Post by lordmalachite on Jun 20, 2017 11:28:43 GMT
To contribute to the "Year Of Ginger" that Old School Lane is so awesomely giving us with their weekly podcast, I thought I'd take up the pen when the mood strikes me and try to reconnect with one of my favorite animated characters of all time.
Without getting into a super-lengthy backstory, let's just leave it to say that I have been a resident of Connecticut my entire life, and like Ginger I really enjoy writing. Of course, she's probably better at it than I am. I've done a lot of writing in her voice, but this is the first time I have attempted to write in Ginger's character in a good five years or so. This is rusty and not up to my usual standards, but sometimes it's best to put stuff out there. I will endeavor to keep going as the series goes on (I'd hate to spoil anything so I'll do my best not to reveal future events of the series). If anyone likes this sort of thing, please comment, and if not, well, that's okay too.
I love you all over at OSL for doing your analyses of the series and hope it brings you joy each week!
--Lord Malachite
Hello, Strangers! By Ginger Foutley
That had been the summer that changed things. It wasn't the last time that I would return to Camp Caprice, but it was the last time I would really be there as a child. I started to become a woman over the course of that summer. Not in any kind of social or sexual way. What I mean is, I began to become myself. The me that I am today, is someone I can recognize shades of in the Ginger that left Camp Caprice after that long, hot summer full of ups and downs, triumphs and disasters.
And Courtney, of course. Taking a stand for what I believed in that year, even though it nearly got my friends and I permanently banned from the campground, made me realize how much I had grown. That I was becoming smart enough and bold enough to question authority. Not out of perpetual mistrust, but because I was no longer willing to accept everything at face value. It was a profound knowledge that had always been there and that I had at least grown into--that there are two sides to every story.
Suddenly, that rift that had been developing between Dodie and myself didn't seem so insurmountable.

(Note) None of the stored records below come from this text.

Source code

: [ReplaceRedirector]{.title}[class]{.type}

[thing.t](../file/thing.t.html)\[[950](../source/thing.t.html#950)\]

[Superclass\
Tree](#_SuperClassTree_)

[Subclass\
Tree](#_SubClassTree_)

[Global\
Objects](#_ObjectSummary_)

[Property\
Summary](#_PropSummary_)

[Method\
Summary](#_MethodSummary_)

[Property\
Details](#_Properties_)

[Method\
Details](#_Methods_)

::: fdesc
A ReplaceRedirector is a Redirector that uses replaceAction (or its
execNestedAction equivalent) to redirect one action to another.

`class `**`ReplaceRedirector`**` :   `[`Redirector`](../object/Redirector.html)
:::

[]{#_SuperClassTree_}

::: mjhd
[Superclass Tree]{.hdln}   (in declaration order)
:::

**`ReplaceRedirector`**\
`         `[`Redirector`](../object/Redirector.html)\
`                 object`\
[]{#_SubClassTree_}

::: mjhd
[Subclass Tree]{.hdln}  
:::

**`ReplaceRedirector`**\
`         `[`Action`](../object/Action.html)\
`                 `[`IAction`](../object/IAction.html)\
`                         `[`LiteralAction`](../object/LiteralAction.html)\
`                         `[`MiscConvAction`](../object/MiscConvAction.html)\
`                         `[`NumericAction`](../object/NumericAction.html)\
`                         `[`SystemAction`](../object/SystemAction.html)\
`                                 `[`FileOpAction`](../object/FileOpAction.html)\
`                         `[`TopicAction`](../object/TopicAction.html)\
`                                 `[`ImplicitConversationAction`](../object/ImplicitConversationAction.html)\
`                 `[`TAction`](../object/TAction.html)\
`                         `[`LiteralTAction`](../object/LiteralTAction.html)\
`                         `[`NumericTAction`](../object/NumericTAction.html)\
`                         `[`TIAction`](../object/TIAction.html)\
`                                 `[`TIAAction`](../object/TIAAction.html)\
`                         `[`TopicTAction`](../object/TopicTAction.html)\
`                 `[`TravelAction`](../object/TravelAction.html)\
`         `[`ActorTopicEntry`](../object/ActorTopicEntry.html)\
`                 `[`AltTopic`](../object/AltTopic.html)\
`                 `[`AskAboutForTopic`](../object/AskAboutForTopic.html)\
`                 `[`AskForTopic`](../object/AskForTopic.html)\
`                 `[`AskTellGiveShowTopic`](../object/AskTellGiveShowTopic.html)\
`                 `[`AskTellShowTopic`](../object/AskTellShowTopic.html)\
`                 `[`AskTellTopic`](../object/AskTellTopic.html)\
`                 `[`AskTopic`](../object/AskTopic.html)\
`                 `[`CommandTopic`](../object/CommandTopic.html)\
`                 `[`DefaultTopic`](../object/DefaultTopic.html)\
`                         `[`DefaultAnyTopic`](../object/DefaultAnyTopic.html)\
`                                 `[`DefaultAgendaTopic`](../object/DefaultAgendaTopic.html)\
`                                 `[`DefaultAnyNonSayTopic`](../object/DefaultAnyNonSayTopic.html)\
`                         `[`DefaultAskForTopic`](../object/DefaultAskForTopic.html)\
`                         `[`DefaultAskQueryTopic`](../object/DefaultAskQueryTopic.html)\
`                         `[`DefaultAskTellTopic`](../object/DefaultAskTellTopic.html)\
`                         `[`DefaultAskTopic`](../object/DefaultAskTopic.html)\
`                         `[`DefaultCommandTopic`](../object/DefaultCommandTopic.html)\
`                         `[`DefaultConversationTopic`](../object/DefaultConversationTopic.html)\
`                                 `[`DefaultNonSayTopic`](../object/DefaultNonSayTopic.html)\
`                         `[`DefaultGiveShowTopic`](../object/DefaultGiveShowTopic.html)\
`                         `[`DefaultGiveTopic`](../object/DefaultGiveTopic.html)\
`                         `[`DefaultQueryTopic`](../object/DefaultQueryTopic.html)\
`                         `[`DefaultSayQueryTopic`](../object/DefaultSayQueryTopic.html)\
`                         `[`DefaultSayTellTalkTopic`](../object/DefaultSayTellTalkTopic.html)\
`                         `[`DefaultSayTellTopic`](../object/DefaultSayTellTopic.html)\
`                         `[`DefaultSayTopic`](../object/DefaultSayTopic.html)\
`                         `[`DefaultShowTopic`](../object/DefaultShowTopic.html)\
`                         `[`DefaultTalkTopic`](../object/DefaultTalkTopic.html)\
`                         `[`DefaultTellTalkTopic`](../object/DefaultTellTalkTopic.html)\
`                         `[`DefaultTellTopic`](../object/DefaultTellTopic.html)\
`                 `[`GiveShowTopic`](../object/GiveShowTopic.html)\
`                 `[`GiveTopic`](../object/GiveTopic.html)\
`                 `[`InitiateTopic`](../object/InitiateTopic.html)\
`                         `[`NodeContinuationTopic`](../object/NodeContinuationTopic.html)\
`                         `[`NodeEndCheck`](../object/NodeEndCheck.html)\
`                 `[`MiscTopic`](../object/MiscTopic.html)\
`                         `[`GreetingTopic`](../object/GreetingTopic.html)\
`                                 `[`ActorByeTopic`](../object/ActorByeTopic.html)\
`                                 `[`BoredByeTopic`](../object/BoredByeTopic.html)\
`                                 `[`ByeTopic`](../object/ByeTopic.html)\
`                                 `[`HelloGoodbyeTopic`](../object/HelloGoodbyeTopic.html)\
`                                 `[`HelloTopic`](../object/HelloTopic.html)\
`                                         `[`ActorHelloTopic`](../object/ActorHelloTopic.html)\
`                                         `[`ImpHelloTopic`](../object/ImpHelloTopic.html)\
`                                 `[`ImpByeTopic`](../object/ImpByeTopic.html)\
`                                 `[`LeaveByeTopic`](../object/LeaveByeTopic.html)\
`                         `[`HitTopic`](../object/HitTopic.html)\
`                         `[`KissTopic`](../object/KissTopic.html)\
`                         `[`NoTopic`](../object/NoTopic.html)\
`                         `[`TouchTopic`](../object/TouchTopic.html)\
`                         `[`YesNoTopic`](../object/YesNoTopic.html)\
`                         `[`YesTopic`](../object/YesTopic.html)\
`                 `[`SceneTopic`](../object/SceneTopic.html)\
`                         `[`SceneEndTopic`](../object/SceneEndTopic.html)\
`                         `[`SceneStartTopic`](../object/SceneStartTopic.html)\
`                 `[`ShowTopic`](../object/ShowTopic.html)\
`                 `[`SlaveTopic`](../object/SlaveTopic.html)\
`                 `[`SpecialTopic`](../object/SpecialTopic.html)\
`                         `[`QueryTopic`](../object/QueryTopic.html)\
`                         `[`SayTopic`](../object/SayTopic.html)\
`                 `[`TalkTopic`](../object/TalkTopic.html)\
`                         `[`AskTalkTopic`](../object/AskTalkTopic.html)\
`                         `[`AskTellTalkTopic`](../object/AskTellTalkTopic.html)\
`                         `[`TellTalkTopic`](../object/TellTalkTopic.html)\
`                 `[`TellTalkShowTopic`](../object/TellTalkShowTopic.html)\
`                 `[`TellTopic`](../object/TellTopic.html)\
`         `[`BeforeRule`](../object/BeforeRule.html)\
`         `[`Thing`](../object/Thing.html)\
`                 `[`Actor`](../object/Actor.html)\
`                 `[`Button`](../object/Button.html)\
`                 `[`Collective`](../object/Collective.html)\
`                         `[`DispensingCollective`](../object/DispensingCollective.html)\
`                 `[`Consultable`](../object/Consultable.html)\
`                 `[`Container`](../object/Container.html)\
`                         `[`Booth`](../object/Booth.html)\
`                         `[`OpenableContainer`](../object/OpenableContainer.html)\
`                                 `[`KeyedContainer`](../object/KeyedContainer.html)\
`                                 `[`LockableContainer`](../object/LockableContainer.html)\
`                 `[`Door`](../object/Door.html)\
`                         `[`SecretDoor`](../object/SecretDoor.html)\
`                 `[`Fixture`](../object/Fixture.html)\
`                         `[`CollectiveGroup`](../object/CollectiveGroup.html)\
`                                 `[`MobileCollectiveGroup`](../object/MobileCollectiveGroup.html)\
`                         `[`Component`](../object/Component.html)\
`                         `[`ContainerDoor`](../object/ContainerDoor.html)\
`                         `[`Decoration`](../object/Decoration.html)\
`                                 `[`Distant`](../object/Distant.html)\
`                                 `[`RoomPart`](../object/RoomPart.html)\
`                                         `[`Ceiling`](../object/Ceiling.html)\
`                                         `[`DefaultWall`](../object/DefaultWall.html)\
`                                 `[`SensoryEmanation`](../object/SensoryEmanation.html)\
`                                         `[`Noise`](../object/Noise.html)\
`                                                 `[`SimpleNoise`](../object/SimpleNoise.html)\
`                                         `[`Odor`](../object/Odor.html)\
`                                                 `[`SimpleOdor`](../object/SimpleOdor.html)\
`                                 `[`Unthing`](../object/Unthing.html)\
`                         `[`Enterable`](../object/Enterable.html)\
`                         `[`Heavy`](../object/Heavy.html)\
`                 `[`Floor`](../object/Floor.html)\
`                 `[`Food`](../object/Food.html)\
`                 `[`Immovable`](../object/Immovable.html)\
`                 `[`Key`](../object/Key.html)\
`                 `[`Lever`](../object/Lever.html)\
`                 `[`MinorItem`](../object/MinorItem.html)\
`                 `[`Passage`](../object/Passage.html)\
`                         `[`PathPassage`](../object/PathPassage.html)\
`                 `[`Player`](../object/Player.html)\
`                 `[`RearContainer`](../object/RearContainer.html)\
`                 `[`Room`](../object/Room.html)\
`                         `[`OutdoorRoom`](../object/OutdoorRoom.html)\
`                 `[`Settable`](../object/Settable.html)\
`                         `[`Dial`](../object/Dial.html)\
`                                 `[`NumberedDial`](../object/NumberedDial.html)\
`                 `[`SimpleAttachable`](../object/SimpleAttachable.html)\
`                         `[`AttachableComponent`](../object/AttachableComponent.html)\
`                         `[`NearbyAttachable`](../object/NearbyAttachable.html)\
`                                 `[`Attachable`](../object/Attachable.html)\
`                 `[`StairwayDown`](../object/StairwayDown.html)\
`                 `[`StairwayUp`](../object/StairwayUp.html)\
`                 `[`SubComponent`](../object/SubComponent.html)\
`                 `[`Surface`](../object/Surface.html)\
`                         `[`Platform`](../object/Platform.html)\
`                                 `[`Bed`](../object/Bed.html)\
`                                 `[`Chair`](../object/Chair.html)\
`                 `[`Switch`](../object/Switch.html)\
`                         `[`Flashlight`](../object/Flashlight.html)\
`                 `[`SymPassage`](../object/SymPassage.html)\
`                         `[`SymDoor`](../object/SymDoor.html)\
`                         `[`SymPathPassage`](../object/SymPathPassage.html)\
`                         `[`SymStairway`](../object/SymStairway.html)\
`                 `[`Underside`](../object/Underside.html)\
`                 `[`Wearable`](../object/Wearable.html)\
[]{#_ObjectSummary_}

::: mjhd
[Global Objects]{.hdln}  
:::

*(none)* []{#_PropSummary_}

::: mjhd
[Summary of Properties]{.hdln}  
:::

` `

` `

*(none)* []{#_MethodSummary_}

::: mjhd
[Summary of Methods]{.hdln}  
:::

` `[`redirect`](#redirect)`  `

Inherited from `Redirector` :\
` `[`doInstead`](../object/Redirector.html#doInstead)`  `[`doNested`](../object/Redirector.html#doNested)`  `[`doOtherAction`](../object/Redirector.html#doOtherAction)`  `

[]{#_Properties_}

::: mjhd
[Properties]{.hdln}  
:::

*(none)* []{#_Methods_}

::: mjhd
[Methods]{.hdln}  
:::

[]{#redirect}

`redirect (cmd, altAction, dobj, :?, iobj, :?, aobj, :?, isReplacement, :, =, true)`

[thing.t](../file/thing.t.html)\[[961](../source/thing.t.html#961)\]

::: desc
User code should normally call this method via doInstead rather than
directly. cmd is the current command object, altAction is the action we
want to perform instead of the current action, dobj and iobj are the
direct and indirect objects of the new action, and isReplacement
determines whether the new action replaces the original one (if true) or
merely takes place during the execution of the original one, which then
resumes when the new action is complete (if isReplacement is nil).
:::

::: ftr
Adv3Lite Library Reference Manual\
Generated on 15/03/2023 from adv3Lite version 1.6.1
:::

I mean, if Courtney Gripling could make it through summer without her usual lifestyle, what excuse did the rest of us have from holding back to be all that we could be? Sometimes a lesson comes from the most unlikely of places. And though the summer would soon give way to one more year of Junior High School, I had resolved to meet it the only way I knew how--as myself.
When i look back at my childhood, and all of its wonder and horror and good old-fashioned life experience, I know it was real. And I never want to hide the scars I got along the way. Some were handed to me by life, some were wounds left by others, and the remainder are the self-inflicted kind. Each of them has a story, but each of them made me who I am. My beutiful, wonderful, frightening, amazing, tearful, joyous, stupid little life. The times we'll never forget, and the times we want to.
Any day now, that last schoolbell will ring, sending our nation's future swerving into the largest block of free time they get each year. Even when I was in high school, it was amazing how the summer seemed to stretch on forever, and also be over so quickly. It's funny how when you're an adult, the summer just is. It passes like any other season. But you have only to look out your window to see just a tiny piece of the magic that permeated your childhood. That time of year when anything could happen, and very well did. From the shores of Lake Caprice, to starting a vampire cleaning service, to learning how to make it on your own. Every summer has a story. We need only to allow ourselves to remember those halcyon times when we took ourselves less seriously. Let those memories come to you unbidden. They're a part of you, after all.
As for yours truly, I'm going outside to catch a few fireflies. You'll know me if you see me. I'll be the barefooted redhead, twenty-one going on twelve.